Preface

Having read Per Anders Rudling’s article ‘They Defended Ukraine’: The 14.Waffen-Grenadier-Division der SS (Galizische Nr. 1) Revisited, I am reminded why, a half century ago, I chose to study Engineering rather than the “Humanities” to which my aptitude tests should have steered me. Even at that tender age I understood the lack of objectivity, truth and reality in the Humanities. I knew that my marks would always depend on currying favor with professors; and being a born contrarian, that was never going to happen.

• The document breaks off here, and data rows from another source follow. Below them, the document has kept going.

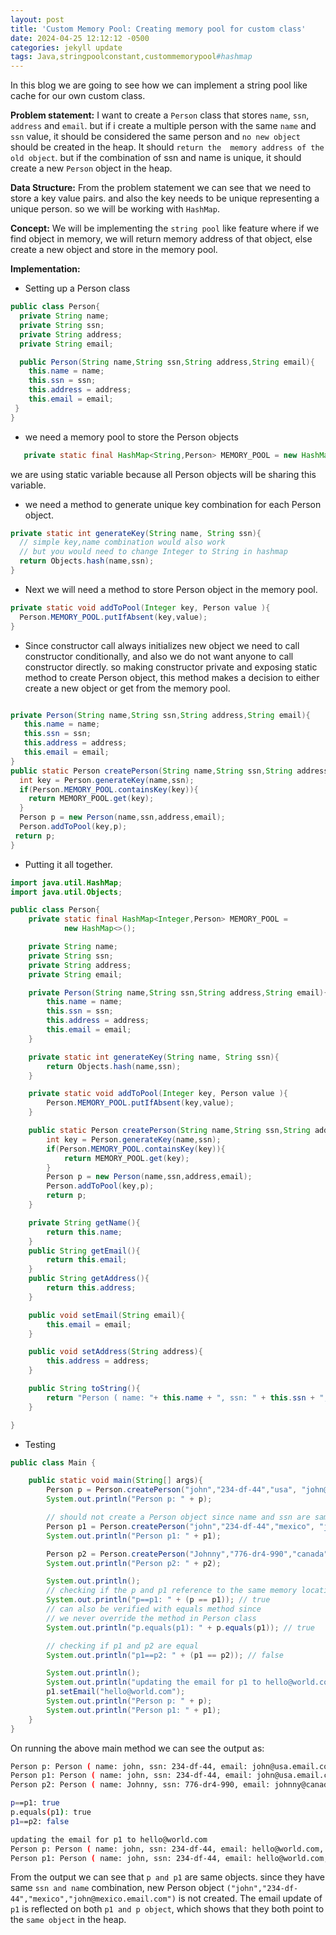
 ```yaml
---
layout: post
title: 'Custom Memory Pool: Creating memory pool for custom class'
date: 2024-04-25 12:12:12 -0500
categories: jekyll update
tags: Java,stringpoolconstant,custommemorypool#hashmap
---
```


In this blog we are going to see how we can implement a string pool like cache for our own custom class.

<b>Problem statement:</b>
I want to create a `Person` class that stores `name`, `ssn`, `address` and `email`. but if i create a multiple person with the same `name` and `ssn` value, it should be considered the same person and `no new object` should be created in the heap. It should `return the  memory address of the old object`. but if the combination of ssn and name is unique, it should create a new `Person` object in the heap.

<b>Data Structure:</b>
From the problem statement we can see that we need to store a key value pairs. and also the key needs to be unique representing a unique person. so we will be working with `HashMap`.

<b>Concept:</b>
We will be implementing the `string pool` like feature where if we find object in memory, we will return memory address of that object, else create a new object and store in the memory pool.

<b>Implementation:</b>

- Setting up a Person class

```java
public class Person{
  private String name;
  private String ssn;
  private String address;
  private String email;

  public Person(String name,String ssn,String address,String email){
    this.name = name;
    this.ssn = ssn;
    this.address = address;
    this.email = email;
 }
}
```

- we need a memory pool to store the Person objects

```java
   private static final HashMap<String,Person> MEMORY_POOL = new HashMap<>();
```

we are using static variable because all Person objects will be sharing this variable.

- we need a method to generate unique key combination for each Person object.

```java
private static int generateKey(String name, String ssn){
  // simple key,name combination would also work
  // but you would need to change Integer to String in hashmap
  return Objects.hash(name,ssn);
}
```

- Next we will need a method to store Person object in the memory pool.

```java
private static void addToPool(Integer key, Person value ){
  Person.MEMORY_POOL.putIfAbsent(key,value);
}
```

- Since constructor call always initializes new object we need to call constructor conditionally, and also we do not want anyone to call constructor directly. so making constructor private and exposing static method to create Person object, this method makes a decision to either create a new object or get from the memory pool.

```java

private Person(String name,String ssn,String address,String email){
   this.name = name;
   this.ssn = ssn;
   this.address = address;
   this.email = email;
}
public static Person createPerson(String name,String ssn,String address,String email){
  int key = Person.generateKey(name,ssn);
  if(Person.MEMORY_POOL.containsKey(key)){
    return MEMORY_POOL.get(key);
  }
  Person p = new Person(name,ssn,address,email);
  Person.addToPool(key,p);
 return p;
}

```

- Putting it all together.

```java
import java.util.HashMap;
import java.util.Objects;

public class Person{
    private static final HashMap<Integer,Person> MEMORY_POOL =
            new HashMap<>();

    private String name;
    private String ssn;
    private String address;
    private String email;

    private Person(String name,String ssn,String address,String email){
        this.name = name;
        this.ssn = ssn;
        this.address = address;
        this.email = email;
    }

    private static int generateKey(String name, String ssn){
        return Objects.hash(name,ssn);
    }

    private static void addToPool(Integer key, Person value ){
        Person.MEMORY_POOL.putIfAbsent(key,value);
    }

    public static Person createPerson(String name,String ssn,String address,String email){
        int key = Person.generateKey(name,ssn);
        if(Person.MEMORY_POOL.containsKey(key)){
            return MEMORY_POOL.get(key);
        }
        Person p = new Person(name,ssn,address,email);
        Person.addToPool(key,p);
        return p;
    }

    private String getName(){
        return this.name;
    }
    public String getEmail(){
        return this.email;
    }
    public String getAddress(){
        return this.address;
    }

    public void setEmail(String email){
        this.email = email;
    }

    public void setAddress(String address){
        this.address = address;
    }

    public String toString(){
        return "Person ( name: "+ this.name + ", ssn: " + this.ssn + ", email: " + this.email + ", address: "+this.address + " )";
    }

}
```

- Testing

```java
public class Main {

    public static void main(String[] args){
        Person p = Person.createPerson("john","234-df-44","usa", "john@usa.email.com");
        System.out.println("Person p: " + p);

        // should not create a Person object since name and ssn are same
        Person p1 = Person.createPerson("john","234-df-44","mexico", "john@mexico.email.com");
        System.out.println("Person p1: " + p1);

        Person p2 = Person.createPerson("Johnny","776-dr4-990","canada", "johnny@canada.email.com");
        System.out.println("Person p2: " + p2);

        System.out.println();
        // checking if the p and p1 reference to the same memory location
        System.out.println("p==p1: " + (p == p1)); // true
        // can also be verified with equals method since
        // we never override the method in Person class
        System.out.println("p.equals(p1): " + p.equals(p1)); // true

        // checking if p1 and p2 are equal
        System.out.println("p1==p2: " + (p1 == p2)); // false

        System.out.println();
        System.out.println("updating the email for p1 to hello@world.com");
        p1.setEmail("hello@world.com");
        System.out.println("Person p: " + p);
        System.out.println("Person p1: " + p1);
    }
}

```

On running the above main method we can see the output as:

```bash
Person p: Person ( name: john, ssn: 234-df-44, email: john@usa.email.com, address: usa )
Person p1: Person ( name: john, ssn: 234-df-44, email: john@usa.email.com, address: usa )
Person p2: Person ( name: Johnny, ssn: 776-dr4-990, email: johnny@canada.email.com, address: canada )

p==p1: true
p.equals(p1): true
p1==p2: false

updating the email for p1 to hello@world.com
Person p: Person ( name: john, ssn: 234-df-44, email: hello@world.com, address: usa )
Person p1: Person ( name: john, ssn: 234-df-44, email: hello@world.com, address: usa )
```

From the output we can see that `p and p1` are same objects. since they have same `ssn and name` combination, new Person object `("john","234-df-44","mexico","john@mexico.email.com")` is not created. The email update of `p1` is reflected on both `p1 and p object`, which shows that they both point to the `same object` in the heap.
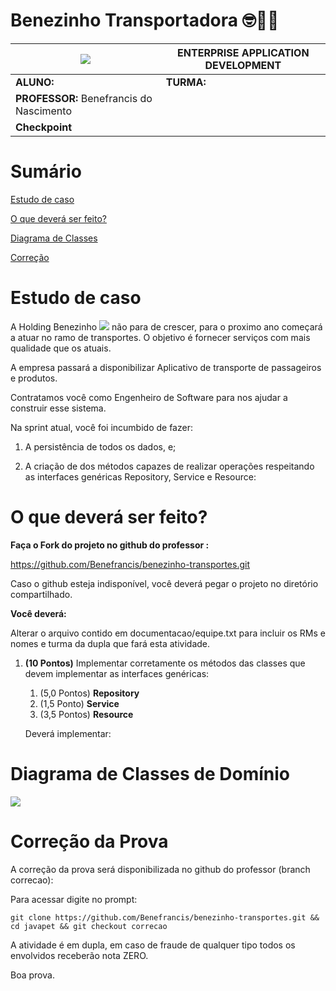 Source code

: # Benezinho Transportadora   🤓👍🏾


| ![](documentacao/fiap.jpg)               | **ENTERPRISE APPLICATION DEVELOPMENT** |
|------------------------------------------|----------------------------------------|
| **ALUNO:**                               | **TURMA:**                             |
| **PROFESSOR:** Benefrancis do Nascimento |                                        |
| **Checkpoint**                           |                                        |

# Sumário


[Estudo de caso ](#_Estudo_de_caso)

[O que deverá ser feito? ](#_O_que_devera_ser_feito)

[Diagrama de Classes ](#_Diagrama_de_Classes)

[Correção ](#_Correcao)

<a id="_Estudo_de_caso"></a>

# Estudo de caso


A Holding Benezinho ![](RackMultipart20230510-1-eptqiz_html_5188b812c34f88e5.png) não para de crescer, para o proximo ano começará a atuar no ramo de transportes. O objetivo é fornecer serviços com mais qualidade que os atuais.

A empresa passará a disponibilizar Aplicativo de transporte de passageiros e produtos. 

Contratamos você como Engenheiro de Software para nos ajudar a construir esse sistema.

Na sprint atual, você foi incumbido de fazer:

1. A persistência de todos os dados, e;

4. A criação de dos métodos capazes de realizar operações respeitando as interfaces genéricas Repository, Service e Resource:


<a id="_O_que_devera_ser_feito"></a>

# O que deverá ser feito?


**Faça o Fork do projeto no github do professor :**

https://github.com/Benefrancis/benezinho-transportes.git

Caso o github esteja indisponível, você deverá pegar o projeto no diretório compartilhado.

**Você deverá:**

Alterar o arquivo contido em documentacao/equipe.txt para incluir os RMs e nomes e turma da dupla que fará esta atividade.


1. **(10 Pontos)** Implementar corretamente os métodos das classes que devem implementar as interfaces genéricas: 
   1. (5,0 Pontos) **Repository**
   2. (1,5 Ponto)  **Service**
   3. (3,5 Pontos) **Resource**


   Deverá implementar:


<a id="_Diagrama_de_Classes"></a>

# Diagrama de Classes de Domínio

<img src="documentacao/diagrama/uml/entity.png">


<a id="_Correcao"></a>

# Correção da Prova

A correção da prova será disponibilizada no github do professor (branch correcao):

Para acessar digite no prompt:

```shell
git clone https://github.com/Benefrancis/benezinho-transportes.git && cd javapet && git checkout correcao
```

A atividade é em dupla, em caso de fraude de qualquer tipo todos os envolvidos receberão nota ZERO.

Boa prova.
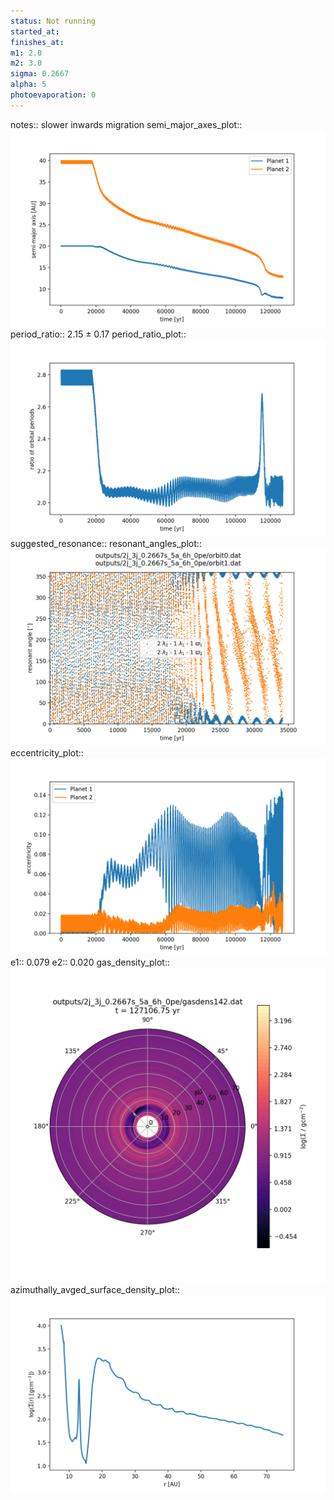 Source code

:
 ```yaml
---
status: Not running
started_at:
finishes_at:
m1: 2.0
m2: 3.0
sigma: 0.2667
alpha: 5
photoevaporation: 0
---
```


notes:: slower inwards migration
semi_major_axes_plot:: ![semi_major_axes_2j_3j_0.2667s_5a_6h_0pe.png](plots/semi_major_axes/semi_major_axes_2j_3j_0.2667s_5a_6h_0pe.png)
period_ratio:: 2.15 ± 0.17
period_ratio_plot:: ![period_ratio_2j_3j_0.2667s_5a_6h_0pe.png](plots/period_ratio/period_ratio_2j_3j_0.2667s_5a_6h_0pe.png)
suggested_resonance:: 
resonant_angles_plot:: ![resonant_angles_2j_3j_0.2667s_5a_6h_0pe.png](plots/resonant_angles/resonant_angles_2j_3j_0.2667s_5a_6h_0pe.png)
eccentricity_plot:: ![eccentricity_2j_3j_0.2667s_5a_6h_0pe.png](plots/eccentricity/eccentricity_2j_3j_0.2667s_5a_6h_0pe.png)
e1:: 0.079
e2:: 0.020
gas_density_plot:: ![gas_density_2j_3j_0.2667s_5a_6h_0pe.png](plots/gas_density/gas_density_2j_3j_0.2667s_5a_6h_0pe.png)
azimuthally_avged_surface_density_plot:: ![azimuthally_avged_surface_density_2j_3j_0.2667s_5a_6h_0pe.png](plots/azimuthally_avged_surface_density/azimuthally_avged_surface_density_2j_3j_0.2667s_5a_6h_0pe.png)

The article in question purports to be a scholarly review of the Ukrainian volunteer Division within the German armed forces in WW2. Having been schooled in the Scientific Method it is clear to me that the subject article is far from scientifically rigorous or even truthful, although, having been written by a schüler, it must of course be considered scholarly. Schoolboys in science class learn techniques of how to achieve the “correct” answer in experiments by “adjusting” their observations to fit the necessary result. Engineers laughingly refer to this technique as Cook’s variable constant. That is far from the Scientific Method.  In the Humanities, wordsmithing is a technique that is used to achieve such a desired result, stubborn facts be damned. Words are lovingly selected, not to convey stark information, but to elicit the appropriate desired response. The less rigorous the meaning of a word, the better. The more a word elicits unthinking response, the better it is for the art of the smear. George Orwell touched on this subject in his work 1984. As an example, Mr. Rudling as well as many other authors use the term Nazi Germany to describe a participant in WW2, but oddly one never reads Democrat America or Tory Britain as being their opponents. Individual soldiers are Nazis but never Democrats or Tories. There is a reason for that.

Myroslav Petriw

Vancouver, British Columbia

 

In Per Anders Rudling’s article ‘They Defended Ukraine’: The 14.Waffen-Grenadier-Division der SS (Galizische Nr. 1) Revisited, the author has chosen a conclusion and has carefully selected sources that support that conclusion. He employs the art of the smear, and the appeal to the gut to achieve his desired result. Laudably, he does not even try to hide his prejudice. In his comparison of two recent presidents of Ukraine and their attitude to the Waffen SS Grenadier Division Galicia (Dyviziia Halychyna), he clearly sides with discredited fugitive President Victor Yanukovych against President Victor Yushchenko.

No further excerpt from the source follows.